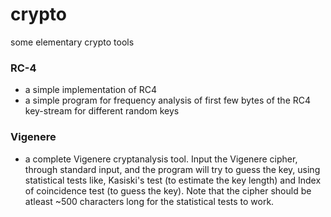 # crypto
some elementary crypto tools

### RC-4
 - a simple implementation of RC4
 - a simple program for frequency analysis of first few bytes of the RC4
 key-stream for different random keys

### Vigenere
 - a complete Vigenere cryptanalysis tool. Input the Vigenere cipher, through
 standard input, and the program will try to guess the key, using statistical
 tests like, Kasiski's test (to estimate the key length) and Index of
 coincidence test (to guess the key). Note that the cipher should be atleast
 ~500 characters long for the statistical tests to work.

-*-*-

- _Problem statement_
Beginning at the line that contains "### Vigenere", transcribe every line through the end of the material exactly, leaving out all earlier lines.

- _Finished exercise_
### Vigenere
 - a complete Vigenere cryptanalysis tool. Input the Vigenere cipher, through
 standard input, and the program will try to guess the key, using statistical
 tests like, Kasiski's test (to estimate the key length) and Index of
 coincidence test (to guess the key). Note that the cipher should be atleast
 ~500 characters long for the statistical tests to work.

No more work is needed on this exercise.